Na véspera, o indicador de fundos imobiliários havia fechado em 3.833,81 pontos, recuo de 0,25%. A abertura desta sessão ocorreu praticamente estável, em 3.833,82 pontos, refletindo cautela inicial antes da leve recuperação observada ao longo do dia.
Durante o pregão, o índice de FIIs oscilou entre a mínima de 3.833,78 e a máxima de 3.839,08 pontos, em intervalo curto que confirma um dia de liquidez moderada e ajustes pontuais de carteira. O comportamento contido sugere seletividade dos investidores em meio ao cenário macro.
Destaques do pregão:
- O URPR11 (Urca Prime Renda) liderou os ganhos, com valorização de 3,28%, fechando a R$ 38,44.

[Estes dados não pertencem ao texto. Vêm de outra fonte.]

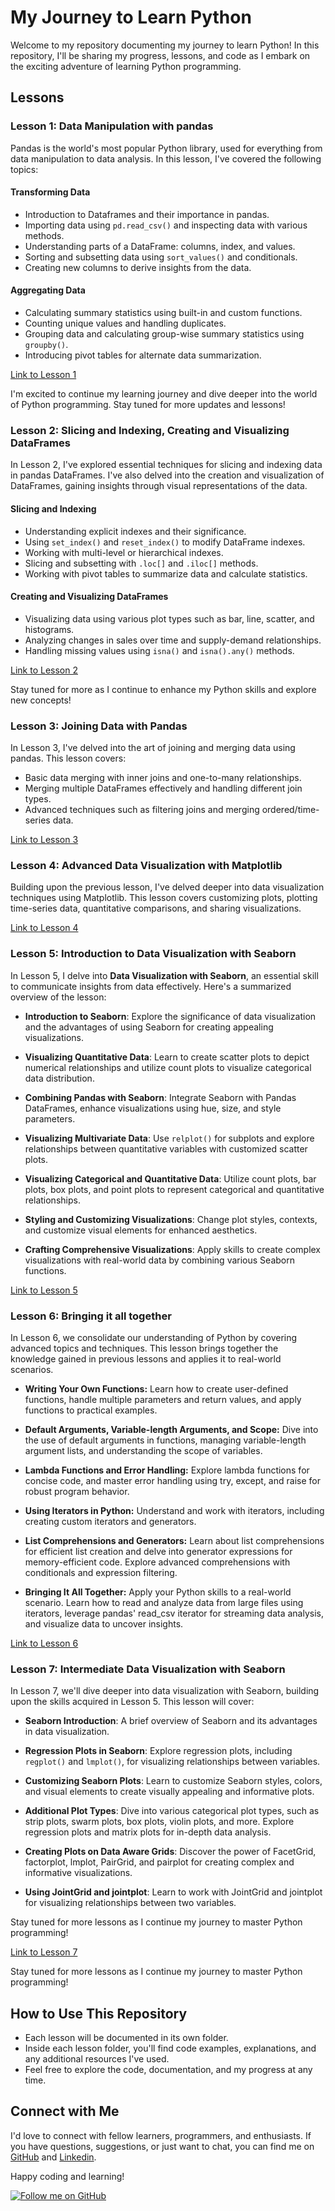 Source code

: # My Journey to Learn Python

Welcome to my repository documenting my journey to learn Python! In this repository, I'll be sharing my progress, lessons, and code as I embark on the exciting adventure of learning Python programming.

## Lessons

### Lesson 1: Data Manipulation with pandas

Pandas is the world's most popular Python library, used for everything from data manipulation to data analysis. In this lesson, I've covered the following topics:

#### Transforming Data

- Introduction to Dataframes and their importance in pandas.
- Importing data using `pd.read_csv()` and inspecting data with various methods.
- Understanding parts of a DataFrame: columns, index, and values.
- Sorting and subsetting data using `sort_values()` and conditionals.
- Creating new columns to derive insights from the data.

#### Aggregating Data

- Calculating summary statistics using built-in and custom functions.
- Counting unique values and handling duplicates.
- Grouping data and calculating group-wise summary statistics using `groupby()`.
- Introducing pivot tables for alternate data summarization.

[Link to Lesson 1](./Lesson%201)

I'm excited to continue my learning journey and dive deeper into the world of Python programming. Stay tuned for more updates and lessons!

### Lesson 2: Slicing and Indexing, Creating and Visualizing DataFrames

In Lesson 2, I've explored essential techniques for slicing and indexing data in pandas DataFrames. I've also delved into the creation and visualization of DataFrames, gaining insights through visual representations of the data.

#### Slicing and Indexing

- Understanding explicit indexes and their significance.
- Using `set_index()` and `reset_index()` to modify DataFrame indexes.
- Working with multi-level or hierarchical indexes.
- Slicing and subsetting with `.loc[]` and `.iloc[]` methods.
- Working with pivot tables to summarize data and calculate statistics.

#### Creating and Visualizing DataFrames

- Visualizing data using various plot types such as bar, line, scatter, and histograms.
- Analyzing changes in sales over time and supply-demand relationships.
- Handling missing values using `isna()` and `isna().any()` methods.

[Link to Lesson 2](./Lesson%202)

Stay tuned for more as I continue to enhance my Python skills and explore new concepts!

### Lesson 3: Joining Data with Pandas

In Lesson 3, I've delved into the art of joining and merging data using pandas. This lesson covers:

- Basic data merging with inner joins and one-to-many relationships.
- Merging multiple DataFrames effectively and handling different join types.
- Advanced techniques such as filtering joins and merging ordered/time-series data.

[Link to Lesson 3](./Lesson%203)

### Lesson 4: Advanced Data Visualization with Matplotlib

Building upon the previous lesson, I've delved deeper into data visualization techniques using Matplotlib. This lesson covers customizing plots, plotting time-series data, quantitative comparisons, and sharing visualizations.

[Link to Lesson 4](./Lesson%204)

### Lesson 5: Introduction to Data Visualization with Seaborn

In Lesson 5, I delve into **Data Visualization with Seaborn**, an essential skill to communicate insights from data effectively. Here's a summarized overview of the lesson:

- **Introduction to Seaborn**: Explore the significance of data visualization and the advantages of using Seaborn for creating appealing visualizations.

- **Visualizing Quantitative Data**: Learn to create scatter plots to depict numerical relationships and utilize count plots to visualize categorical data distribution.

- **Combining Pandas with Seaborn**: Integrate Seaborn with Pandas DataFrames, enhance visualizations using hue, size, and style parameters.

- **Visualizing Multivariate Data**: Use `relplot()` for subplots and explore relationships between quantitative variables with customized scatter plots.

- **Visualizing Categorical and Quantitative Data**: Utilize count plots, bar plots, box plots, and point plots to represent categorical and quantitative relationships.

- **Styling and Customizing Visualizations**: Change plot styles, contexts, and customize visual elements for enhanced aesthetics.

- **Crafting Comprehensive Visualizations**: Apply skills to create complex visualizations with real-world data by combining various Seaborn functions.

[Link to Lesson 5](./Lesson%205)

### Lesson 6: Bringing it all together

In Lesson 6, we consolidate our understanding of Python by covering advanced topics and techniques. This lesson brings together the knowledge gained in previous lessons and applies it to real-world scenarios.

- **Writing Your Own Functions:** Learn how to create user-defined functions, handle multiple parameters and return values, and apply functions to practical examples.

- **Default Arguments, Variable-length Arguments, and Scope:** Dive into the use of default arguments in functions, managing variable-length argument lists, and understanding the scope of variables.

- **Lambda Functions and Error Handling:** Explore lambda functions for concise code, and master error handling using try, except, and raise for robust program behavior.

- **Using Iterators in Python:** Understand and work with iterators, including creating custom iterators and generators.

- **List Comprehensions and Generators:** Learn about list comprehensions for efficient list creation and delve into generator expressions for memory-efficient code. Explore advanced comprehensions with conditionals and expression filtering.

- **Bringing It All Together:** Apply your Python skills to a real-world scenario. Learn how to read and analyze data from large files using iterators, leverage pandas' read_csv iterator for streaming data analysis, and visualize data to uncover insights.

[Link to Lesson 6](./Lesson%206)

### Lesson 7: Intermediate Data Visualization with Seaborn

In Lesson 7, we'll dive deeper into data visualization with Seaborn, building upon the skills acquired in Lesson 5. This lesson will cover:

- **Seaborn Introduction**: A brief overview of Seaborn and its advantages in data visualization.

- **Regression Plots in Seaborn**: Explore regression plots, including `regplot()` and `lmplot()`, for visualizing relationships between variables.

- **Customizing Seaborn Plots**: Learn to customize Seaborn styles, colors, and visual elements to create visually appealing and informative plots.

- **Additional Plot Types**: Dive into various categorical plot types, such as strip plots, swarm plots, box plots, violin plots, and more. Explore regression plots and matrix plots for in-depth data analysis.

- **Creating Plots on Data Aware Grids**: Discover the power of FacetGrid, factorplot, lmplot, PairGrid, and pairplot for creating complex and informative visualizations.

- **Using JointGrid and jointplot**: Learn to work with JointGrid and jointplot for visualizing relationships between two variables.

Stay tuned for more lessons as I continue my journey to master Python programming!

[Link to Lesson 7](./Lesson%207)

Stay tuned for more lessons as I continue my journey to master Python programming!

## How to Use This Repository

- Each lesson will be documented in its own folder.
- Inside each lesson folder, you'll find code examples, explanations, and any additional resources I've used.
- Feel free to explore the code, documentation, and my progress at any time.

## Connect with Me

I'd love to connect with fellow learners, programmers, and enthusiasts. If you have questions, suggestions, or just want to chat, you can find me on [GitHub](https://github.com/Adham-XIII) and [Linkedin](https://www.linkedin.com/in/adham-nasser-4564a4241/).

Happy coding and learning!

[![Follow me on GitHub](https://img.shields.io/github/followers/Adham-XIII?label=Follow&style=social)](https://github.com/Adham-XIII)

- Em seguida, o BROF11 (BRPR Corporate Offices) avançou 2,52%, terminando a R$ 60,98.
- No campo negativo, o CACR11 (AF Invest Recebíveis Imobiliários) caiu 2,80%, concluindo o dia a R$ 77,50.
- O PVBI11 (VBI Prime Properties) recuou 2,31%, fechando a R$ 78,71, entre as maiores baixas.
A movimentação do dia destacou a rotação entre segmentos, com papéis de crédito e lajes corporativas dividindo atenções. Entre as maiores altas, a Urca Prime Renda atraiu fluxo após ajustes recentes, enquanto o BRPR Corporate Offices se beneficiou de expectativas sobre ocupação e yield.
No lado negativo, o desempenho de recebíveis imobiliários como o CACR11 refletiu ajustes de prêmio, enquanto o VBI Prime Properties sentiu realização após ganhos anteriores. Apesar disso, a leitura geral do pregão foi de estabilização do humor.
Com a alta pontual, o IFIX volta a testar níveis próximos das resistências de curto prazo, mantendo a tendência lateral recente. Investidores monitoram dados macro e distribuição de rendimentos dos fundos, fatores que podem definir o próximo direcionamento do índice.